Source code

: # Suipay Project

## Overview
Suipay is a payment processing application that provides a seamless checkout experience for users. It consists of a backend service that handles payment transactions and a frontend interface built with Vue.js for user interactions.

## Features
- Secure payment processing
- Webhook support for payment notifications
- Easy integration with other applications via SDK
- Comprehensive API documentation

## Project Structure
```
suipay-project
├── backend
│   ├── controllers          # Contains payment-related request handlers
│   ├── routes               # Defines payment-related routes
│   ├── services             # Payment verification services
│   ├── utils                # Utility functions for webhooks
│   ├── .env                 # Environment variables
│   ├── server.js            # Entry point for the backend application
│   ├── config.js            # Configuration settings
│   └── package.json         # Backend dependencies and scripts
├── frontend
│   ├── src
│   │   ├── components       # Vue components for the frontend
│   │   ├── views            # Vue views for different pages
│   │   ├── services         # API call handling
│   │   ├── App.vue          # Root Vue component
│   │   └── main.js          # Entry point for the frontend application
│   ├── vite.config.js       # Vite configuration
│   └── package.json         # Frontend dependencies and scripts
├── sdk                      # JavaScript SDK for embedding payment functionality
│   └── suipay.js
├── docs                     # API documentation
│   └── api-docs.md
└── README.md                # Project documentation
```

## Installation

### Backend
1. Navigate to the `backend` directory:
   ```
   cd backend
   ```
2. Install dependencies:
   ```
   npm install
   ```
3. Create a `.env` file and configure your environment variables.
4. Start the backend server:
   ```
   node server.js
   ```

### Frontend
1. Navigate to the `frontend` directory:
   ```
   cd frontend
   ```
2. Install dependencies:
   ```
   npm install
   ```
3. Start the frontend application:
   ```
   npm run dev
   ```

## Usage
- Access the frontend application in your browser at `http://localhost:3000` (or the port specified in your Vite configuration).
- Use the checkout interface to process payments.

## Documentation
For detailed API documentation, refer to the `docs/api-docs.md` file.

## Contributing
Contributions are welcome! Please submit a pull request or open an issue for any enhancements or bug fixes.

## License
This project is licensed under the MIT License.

____________

WORK TO BE COMPLETED:
Reply with one number, the count of lines in the data that contain "json".

RESULT OF THE EXERCISE:
2